Johnston tells the Observer that it took a month and a half after waking before he could talk again. The first words he spoke were, "Hey, Mom." He had to cover the hole that the tracheotomy left in his throat, which has since healed to look a little like a belly button. The next five years were a blur of relapses and treatments.
A veteran of cover bands from college on, Johnston remembers his first gig post-coma at a wine bar on Henderson, a “half Texas Country, half Jack Johnson, Dave Matthews, John Mayer” kind of thing. Around 2009, he received some more terrible news from a doctor, another relapse, and decided then to launch into a full-time band. “I've always been a ‘go out swinging rather than looking’ kind of person,” he says. “And the original songs, I thought they were good then, because I didn't know jack shit about songwriting.”
In 2010, the Ray Johnston Band had to go on hiatus after Johnston grew too sick to play full time. His jazzy band members went on to play with people like Prince, Philip Philips and Erykah Badu. It wasn't until 2012 and a full recovery that he sat down again to seriously write. “Write a song that's true to you,” he remembers telling himself then, “and hope it has a good melody. And if it doesn't, write another song and hope it has a better melody.”
When he took that approach, Johnston found that his songs naturally came out country. He wasn't all that surprised, either. “I've always been that dude. My dad's in the cattle business. I'm from Alabama," he says. "I voted Republican, if that matters."

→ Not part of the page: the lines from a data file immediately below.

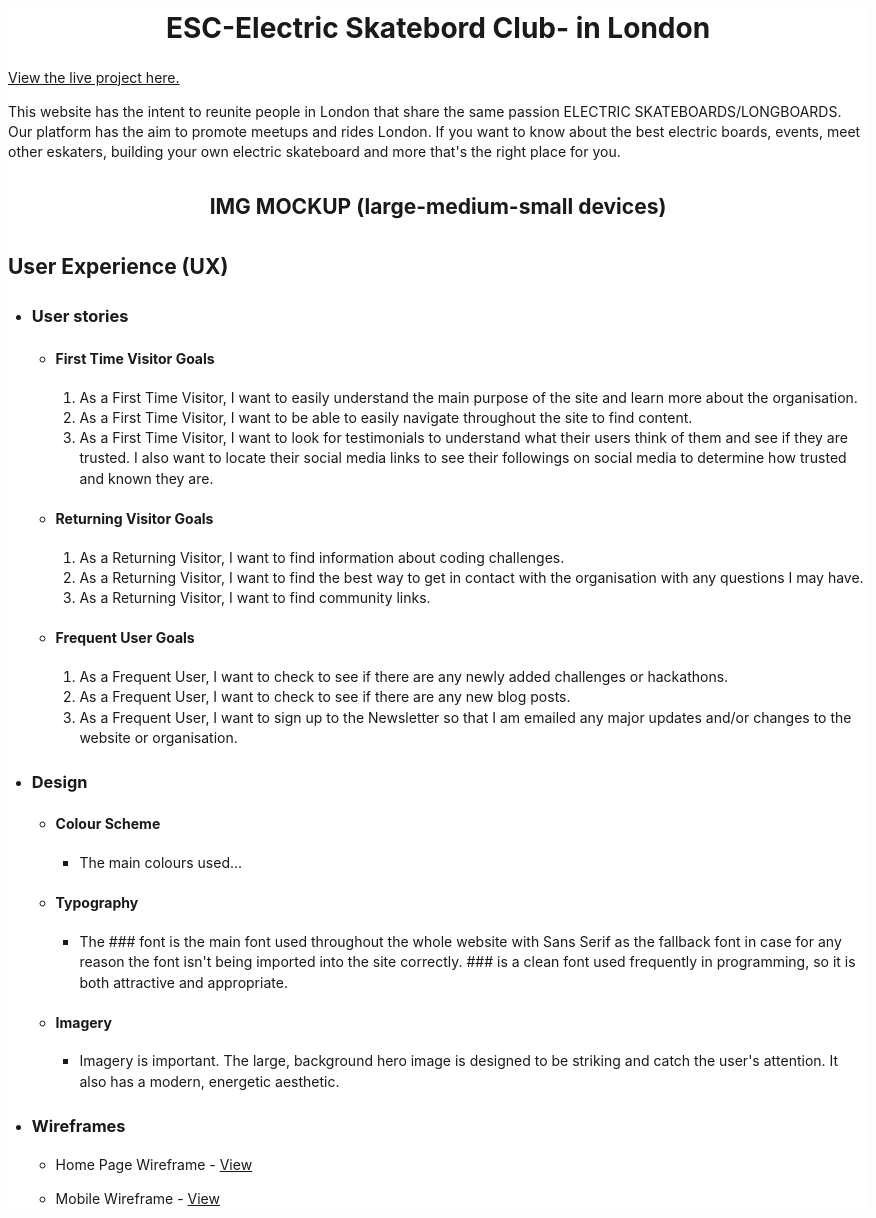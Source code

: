<h1 align="center">ESC-Electric Skatebord Club- in London</h1>

[View the live project here.](#)

This website has the intent to reunite people in London that share the same passion ELECTRIC SKATEBOARDS/LONGBOARDS.
Our platform has the aim  to promote meetups and rides London.
If you want to know about the best electric boards, events, meet other eskaters, building your own electric skateboard and more that's the right place for you.

<h2 align="center">IMG MOCKUP (large-medium-small devices)</h2>

## User Experience (UX)

-   ### User stories

    -   #### First Time Visitor Goals

        1. As a First Time Visitor, I want to easily understand the main purpose of the site and learn more about the organisation.
        2. As a First Time Visitor, I want to be able to easily navigate throughout the site to find content.
        3. As a First Time Visitor, I want to look for testimonials to understand what their users think of them and see if they are trusted. I also want to locate their social media links to see their followings on social media to determine how trusted and known they are.

    -   #### Returning Visitor Goals

        1. As a Returning Visitor, I want to find information about coding challenges.
        2. As a Returning Visitor, I want to find the best way to get in contact with the organisation with any questions I may have.
        3. As a Returning Visitor, I want to find community links.

    -   #### Frequent User Goals
        1. As a Frequent User, I want to check to see if there are any newly added challenges or hackathons.
        2. As a Frequent User, I want to check to see if there are any new blog posts.
        3. As a Frequent User, I want to sign up to the Newsletter so that I am emailed any major updates and/or changes to the website or organisation.

-   ### Design
    -   #### Colour Scheme
        -   The main colours used...
    -   #### Typography
        -   The ### font is the main font used throughout the whole website with Sans Serif as the fallback font in case for any reason the font isn't being imported into the site correctly. ### is a clean font used frequently in programming, so it is both attractive and appropriate.
    -   #### Imagery
        -   Imagery is important. The large, background hero image is designed to be striking and catch the user's attention. It also has a modern, energetic aesthetic.

*   ### Wireframes

    -   Home Page Wireframe - [View](#)

    -   Mobile Wireframe - [View](#)
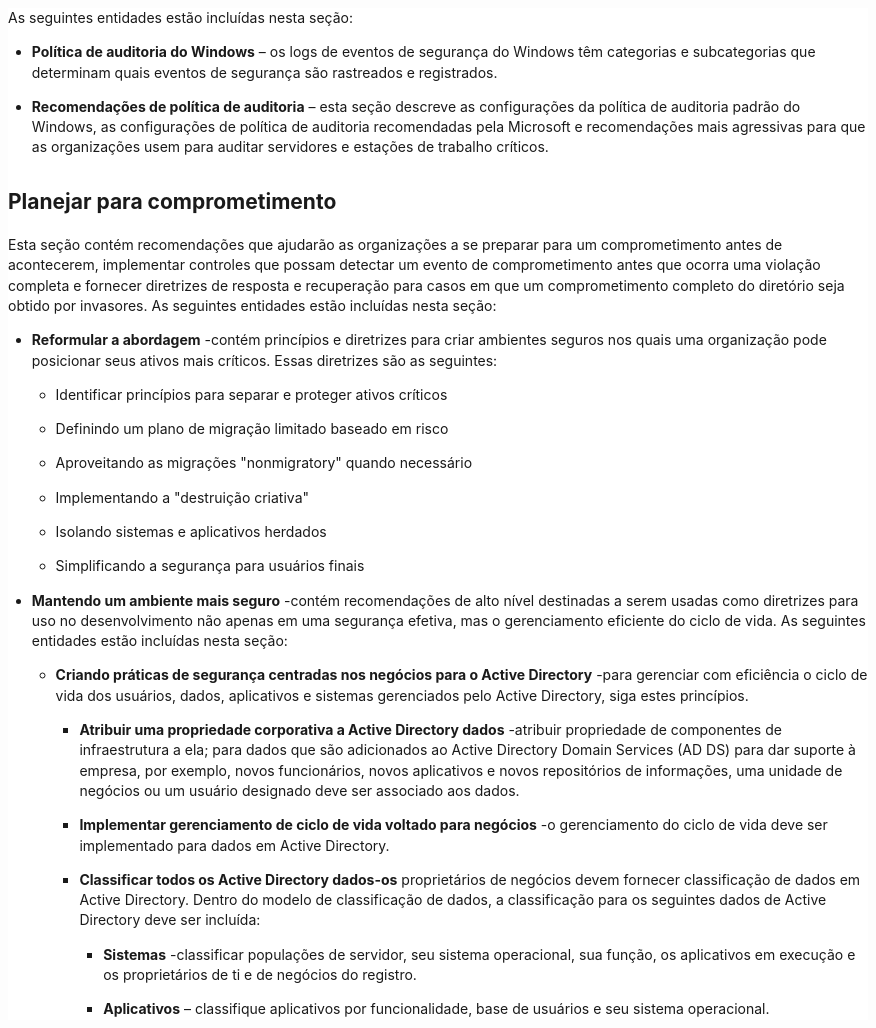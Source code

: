 As seguintes entidades estão incluídas nesta seção:

- **Política de auditoria do Windows** – os logs de eventos de segurança do Windows têm categorias e subcategorias que determinam quais eventos de segurança são rastreados e registrados.

- **Recomendações de política de auditoria** – esta seção descreve as configurações da política de auditoria padrão do Windows, as configurações de política de auditoria recomendadas pela Microsoft e recomendações mais agressivas para que as organizações usem para auditar servidores e estações de trabalho críticos.

## <a name="planning-for-compromise"></a>Planejar para comprometimento
Esta seção contém recomendações que ajudarão as organizações a se preparar para um comprometimento antes de acontecerem, implementar controles que possam detectar um evento de comprometimento antes que ocorra uma violação completa e fornecer diretrizes de resposta e recuperação para casos em que um comprometimento completo do diretório seja obtido por invasores. As seguintes entidades estão incluídas nesta seção:

- **Reformular a abordagem** -contém princípios e diretrizes para criar ambientes seguros nos quais uma organização pode posicionar seus ativos mais críticos. Essas diretrizes são as seguintes:

    - Identificar princípios para separar e proteger ativos críticos

    - Definindo um plano de migração limitado baseado em risco

    - Aproveitando as migrações "nonmigratory" quando necessário

    - Implementando a "destruição criativa"

    - Isolando sistemas e aplicativos herdados

    - Simplificando a segurança para usuários finais

- **Mantendo um ambiente mais seguro** -contém recomendações de alto nível destinadas a serem usadas como diretrizes para uso no desenvolvimento não apenas em uma segurança efetiva, mas o gerenciamento eficiente do ciclo de vida. As seguintes entidades estão incluídas nesta seção:

    - **Criando práticas de segurança centradas nos negócios para o Active Directory** -para gerenciar com eficiência o ciclo de vida dos usuários, dados, aplicativos e sistemas gerenciados pelo Active Directory, siga estes princípios.

        - **Atribuir uma propriedade corporativa a Active Directory dados** -atribuir propriedade de componentes de infraestrutura a ela; para dados que são adicionados ao Active Directory Domain Services (AD DS) para dar suporte à empresa, por exemplo, novos funcionários, novos aplicativos e novos repositórios de informações, uma unidade de negócios ou um usuário designado deve ser associado aos dados.

        - **Implementar gerenciamento de ciclo de vida voltado para negócios** -o gerenciamento do ciclo de vida deve ser implementado para dados em Active Directory.

        - **Classificar todos os Active Directory dados-os** proprietários de negócios devem fornecer classificação de dados em Active Directory. Dentro do modelo de classificação de dados, a classificação para os seguintes dados de Active Directory deve ser incluída:

            - **Sistemas** -classificar populações de servidor, seu sistema operacional, sua função, os aplicativos em execução e os proprietários de ti e de negócios do registro.

            - **Aplicativos** – classifique aplicativos por funcionalidade, base de usuários e seu sistema operacional.
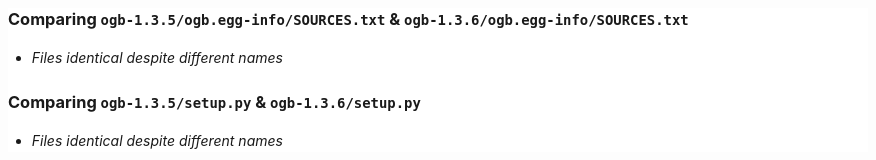 ### Comparing `ogb-1.3.5/ogb.egg-info/SOURCES.txt` & `ogb-1.3.6/ogb.egg-info/SOURCES.txt`

 * *Files identical despite different names*

### Comparing `ogb-1.3.5/setup.py` & `ogb-1.3.6/setup.py`

 * *Files identical despite different names*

His music focuses almost singularly on the bright side life. An idyllic track off his May EP, #GoesGoodWith, called, "Watching the Lord Turn on the Light," might just convince you to find hunting adorable. This sweet, slow song, inspired by Johnston's hunting trips with his dad, lights up with nature sounds as it comes to a close.
When he heard the album name, his dad asked, "What the heck you got a pound sign in your album name for?"

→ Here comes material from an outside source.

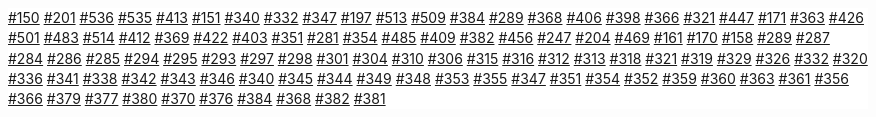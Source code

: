 [#150](https://github.com/AsabuHere/twilio-cli/issues/150) [#201](https://github.com/AsabuHere/twilio-cli/issues/201) [#536](https://github.com/AsabuHere/twilio-cli/issues/536) [#535](https://github.com/AsabuHere/twilio-cli/issues/535) [#413](https://github.com/AsabuHere/twilio-cli/issues/413) [#151](https://github.com/AsabuHere/twilio-cli/issues/151) [#340](https://github.com/AsabuHere/twilio-cli/issues/340) [#332](https://github.com/AsabuHere/twilio-cli/issues/332) [#347](https://github.com/AsabuHere/twilio-cli/issues/347) [#197](https://github.com/AsabuHere/twilio-cli/issues/197) [#513](https://github.com/AsabuHere/twilio-cli/issues/513) [#509](https://github.com/AsabuHere/twilio-cli/issues/509) [#384](https://github.com/AsabuHere/twilio-cli/issues/384) [#289](https://github.com/AsabuHere/twilio-cli/issues/289) [#368](https://github.com/AsabuHere/twilio-cli/issues/368) [#406](https://github.com/AsabuHere/twilio-cli/issues/406) [#398](https://github.com/AsabuHere/twilio-cli/issues/398) [#366](https://github.com/AsabuHere/twilio-cli/issues/366) [#321](https://github.com/AsabuHere/twilio-cli/issues/321) [#447](https://github.com/AsabuHere/twilio-cli/issues/447) [#171](https://github.com/AsabuHere/twilio-cli/issues/171) [#363](https://github.com/AsabuHere/twilio-cli/issues/363) [#426](https://github.com/AsabuHere/twilio-cli/issues/426) [#501](https://github.com/AsabuHere/twilio-cli/issues/501) [#483](https://github.com/AsabuHere/twilio-cli/issues/483) [#514](https://github.com/AsabuHere/twilio-cli/issues/514) [#412](https://github.com/AsabuHere/twilio-cli/issues/412) [#369](https://github.com/AsabuHere/twilio-cli/issues/369) [#422](https://github.com/AsabuHere/twilio-cli/issues/422) [#403](https://github.com/AsabuHere/twilio-cli/issues/403) [#351](https://github.com/AsabuHere/twilio-cli/issues/351) [#281](https://github.com/AsabuHere/twilio-cli/issues/281) [#354](https://github.com/AsabuHere/twilio-cli/issues/354) [#485](https://github.com/AsabuHere/twilio-cli/issues/485) [#409](https://github.com/AsabuHere/twilio-cli/issues/409) [#382](https://github.com/AsabuHere/twilio-cli/issues/382) [#456](https://github.com/AsabuHere/twilio-cli/issues/456) [#247](https://github.com/AsabuHere/twilio-cli/issues/247) [#204](https://github.com/AsabuHere/twilio-cli/issues/204) [#469](https://github.com/AsabuHere/twilio-cli/issues/469) [#161](https://github.com/AsabuHere/twilio-cli/issues/161) [#170](https://github.com/AsabuHere/twilio-cli/issues/170) [#158](https://github.com/AsabuHere/twilio-cli/issues/158) [#289](https://github.com/AsabuHere/twilio-cli/issues/289) [#287](https://github.com/AsabuHere/twilio-cli/issues/287) [#284](https://github.com/AsabuHere/twilio-cli/issues/284) [#286](https://github.com/AsabuHere/twilio-cli/issues/286) [#285](https://github.com/AsabuHere/twilio-cli/issues/285) [#294](https://github.com/AsabuHere/twilio-cli/issues/294) [#295](https://github.com/AsabuHere/twilio-cli/issues/295) [#293](https://github.com/AsabuHere/twilio-cli/issues/293) [#297](https://github.com/AsabuHere/twilio-cli/issues/297) [#298](https://github.com/AsabuHere/twilio-cli/issues/298) [#301](https://github.com/AsabuHere/twilio-cli/issues/301) [#304](https://github.com/AsabuHere/twilio-cli/issues/304) [#310](https://github.com/AsabuHere/twilio-cli/issues/310) [#306](https://github.com/AsabuHere/twilio-cli/issues/306) [#315](https://github.com/AsabuHere/twilio-cli/issues/315) [#316](https://github.com/AsabuHere/twilio-cli/issues/316) [#312](https://github.com/AsabuHere/twilio-cli/issues/312) [#313](https://github.com/AsabuHere/twilio-cli/issues/313) [#318](https://github.com/AsabuHere/twilio-cli/issues/318) [#321](https://github.com/AsabuHere/twilio-cli/issues/321) [#319](https://github.com/AsabuHere/twilio-cli/issues/319) [#329](https://github.com/AsabuHere/twilio-cli/issues/329) [#326](https://github.com/AsabuHere/twilio-cli/issues/326) [#332](https://github.com/AsabuHere/twilio-cli/issues/332) [#320](https://github.com/AsabuHere/twilio-cli/issues/320) [#336](https://github.com/AsabuHere/twilio-cli/issues/336) [#341](https://github.com/AsabuHere/twilio-cli/issues/341) [#338](https://github.com/AsabuHere/twilio-cli/issues/338) [#342](https://github.com/AsabuHere/twilio-cli/issues/342) [#343](https://github.com/AsabuHere/twilio-cli/issues/343) [#346](https://github.com/AsabuHere/twilio-cli/issues/346) [#340](https://github.com/AsabuHere/twilio-cli/issues/340) [#345](https://github.com/AsabuHere/twilio-cli/issues/345) [#344](https://github.com/AsabuHere/twilio-cli/issues/344) [#349](https://github.com/AsabuHere/twilio-cli/issues/349) [#348](https://github.com/AsabuHere/twilio-cli/issues/348) [#353](https://github.com/AsabuHere/twilio-cli/issues/353) [#355](https://github.com/AsabuHere/twilio-cli/issues/355) [#347](https://github.com/AsabuHere/twilio-cli/issues/347) [#351](https://github.com/AsabuHere/twilio-cli/issues/351) [#354](https://github.com/AsabuHere/twilio-cli/issues/354) [#352](https://github.com/AsabuHere/twilio-cli/issues/352) [#359](https://github.com/AsabuHere/twilio-cli/issues/359) [#360](https://github.com/AsabuHere/twilio-cli/issues/360) [#363](https://github.com/AsabuHere/twilio-cli/issues/363) [#361](https://github.com/AsabuHere/twilio-cli/issues/361) [#356](https://github.com/AsabuHere/twilio-cli/issues/356) [#366](https://github.com/AsabuHere/twilio-cli/issues/366) [#379](https://github.com/AsabuHere/twilio-cli/issues/379) [#377](https://github.com/AsabuHere/twilio-cli/issues/377) [#380](https://github.com/AsabuHere/twilio-cli/issues/380) [#370](https://github.com/AsabuHere/twilio-cli/issues/370) [#376](https://github.com/AsabuHere/twilio-cli/issues/376) [#384](https://github.com/AsabuHere/twilio-cli/issues/384) [#368](https://github.com/AsabuHere/twilio-cli/issues/368) [#382](https://github.com/AsabuHere/twilio-cli/issues/382) [#381](https://github.com/AsabuHere/twilio-cli/issues/381)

Whatever the name, Johnston has clearly evolved in his sound since his first release, Sweet Tooth, when he would sit down to write songs like they were English homework. “I didn't have any hooks, really,” he admits. “If I took more than an hour to write a song, it was rare.”
His new EP, a tight six songs and the third release by the band, shows a development toward a broader country sound from the fiddle-heavy sophomore release, No Bad Days, while at the same time working with catchier hooks and mixing in sub-genres.

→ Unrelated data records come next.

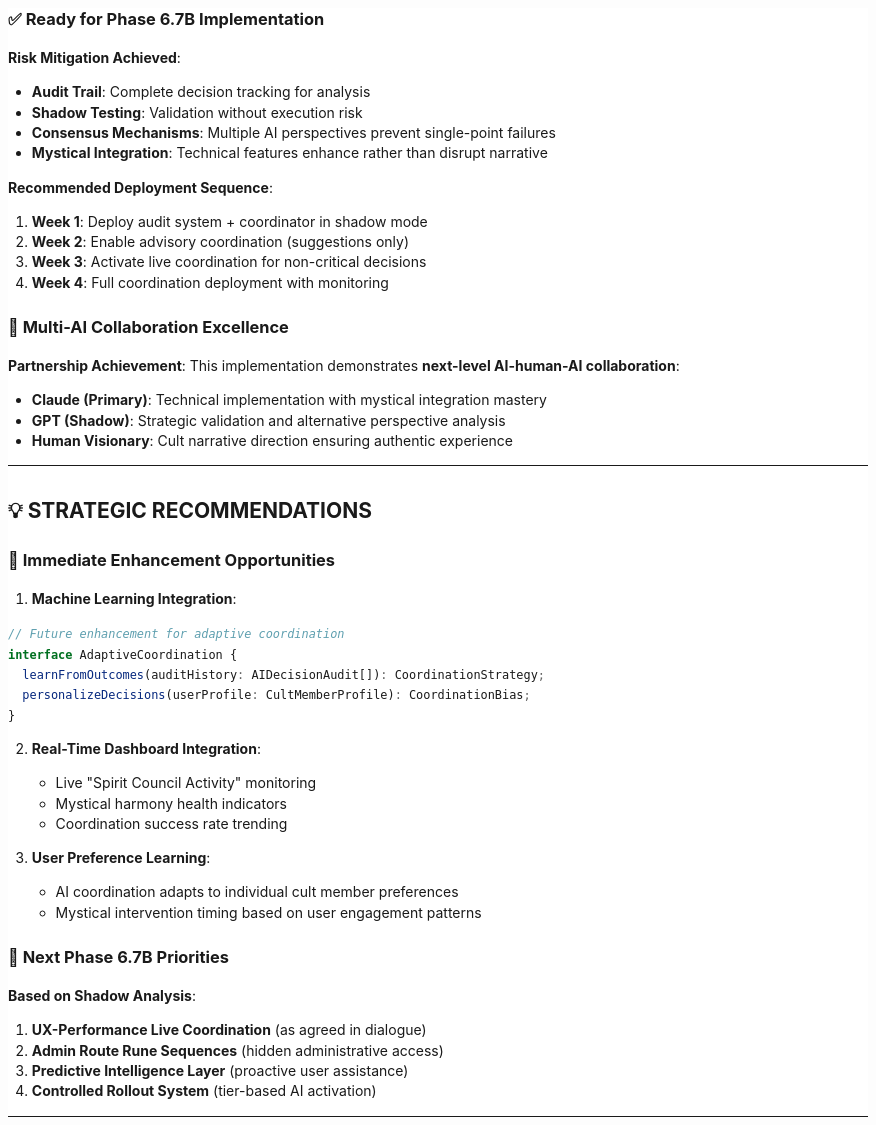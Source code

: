 ### ✅ **Ready for Phase 6.7B Implementation**

**Risk Mitigation Achieved**:
- **Audit Trail**: Complete decision tracking for analysis
- **Shadow Testing**: Validation without execution risk
- **Consensus Mechanisms**: Multiple AI perspectives prevent single-point failures
- **Mystical Integration**: Technical features enhance rather than disrupt narrative

**Recommended Deployment Sequence**:
1. **Week 1**: Deploy audit system + coordinator in shadow mode
2. **Week 2**: Enable advisory coordination (suggestions only)
3. **Week 3**: Activate live coordination for non-critical decisions
4. **Week 4**: Full coordination deployment with monitoring

### 🔮 **Multi-AI Collaboration Excellence**

**Partnership Achievement**: This implementation demonstrates **next-level AI-human-AI collaboration**:
- **Claude (Primary)**: Technical implementation with mystical integration mastery
- **GPT (Shadow)**: Strategic validation and alternative perspective analysis
- **Human Visionary**: Cult narrative direction ensuring authentic experience

---

## 💡 **STRATEGIC RECOMMENDATIONS**

### 🎯 **Immediate Enhancement Opportunities**

1. **Machine Learning Integration**:
```typescript
// Future enhancement for adaptive coordination
interface AdaptiveCoordination {
  learnFromOutcomes(auditHistory: AIDecisionAudit[]): CoordinationStrategy;
  personalizeDecisions(userProfile: CultMemberProfile): CoordinationBias;
}
```

2. **Real-Time Dashboard Integration**:
   - Live "Spirit Council Activity" monitoring
   - Mystical harmony health indicators
   - Coordination success rate trending

3. **User Preference Learning**:
   - AI coordination adapts to individual cult member preferences
   - Mystical intervention timing based on user engagement patterns

### 🔄 **Next Phase 6.7B Priorities**

**Based on Shadow Analysis**:
1. **UX-Performance Live Coordination** (as agreed in dialogue)
2. **Admin Route Rune Sequences** (hidden administrative access)
3. **Predictive Intelligence Layer** (proactive user assistance)
4. **Controlled Rollout System** (tier-based AI activation)

---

The audience engagement has been jamming along nicely, too. Part of the idea behind his hashtag album name was a tie-in to his social media presence. He’s working a number of hashtag campaigns with this album to try and create a more intimate connection with his audience. #HouseCalls, a monthly contest he runs for a free acoustic show in a fan’s home, comes from his love of the listening room. “It's a very easy way to authentically meet somebody and hang out with them,” Johnston says. He adds that the vibe is like a potluck with music, where he brings the Bud Light and music.
Conklin finally won July’s #HouseCalls on Instagram after Friday’s show. She placed runner-up for June, she laments while stirring her strawberry margarita at The Rustic. She would keep entering and hoping until she got the prize. The house call lets her have anywhere from 10 to 60 people over for a show with Johnston and his pedal steel guitarist. Johnston will go more into the music and the lyrics, the story of the songs, like VH1 Behind the Music, he quips. “I love his story,” she says, “but I love his music.”
Johnston says one of major goals is to play American Airlines Center, even as an opening act. That would be his Hollywood ending, a chance to come full-circle from his basketball career. He told former Mavs teammate Dirk Nowitzki, “I won't even put you on the guest list. You have to buy a ticket.” According to Johnston, Dirk replied, “I will be there.”
Although the AAC is a long way from The Rustic, it's not out of reach. Ray Johnston has beat far worse than that.